**ENTRIES SUPPLIED**
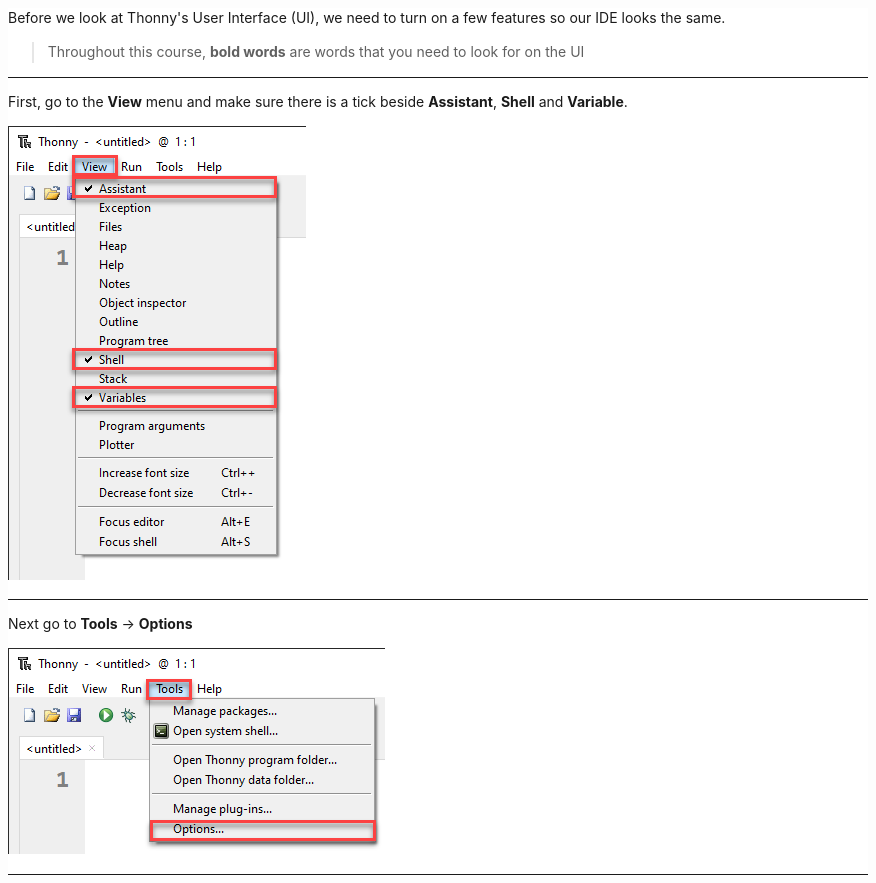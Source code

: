 Before we look at Thonny's User Interface (UI), we need to turn on a few features so our IDE looks the same.

> Throughout this course, **bold words** are words that you need to look for on the UI

---

First, go to the **View** menu and make sure there is a tick beside **Assistant**, **Shell** and **Variable**.

![view_settings](./assets/thonny_view_settings.png)

---

Next go to **Tools** &rarr; **Options**

![tool_options](./assets/thonny_tools_options.png)

---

**ACTIVITY**
Make an exact copy of every line from the one with "Next go to **Tools** &rarr; **Options**" to the end of the data, with the first and last of those lines included.

**ANSWER TO THE PROBLEM**
Next go to **Tools** &rarr; **Options**

![tool_options](./assets/thonny_tools_options.png)

---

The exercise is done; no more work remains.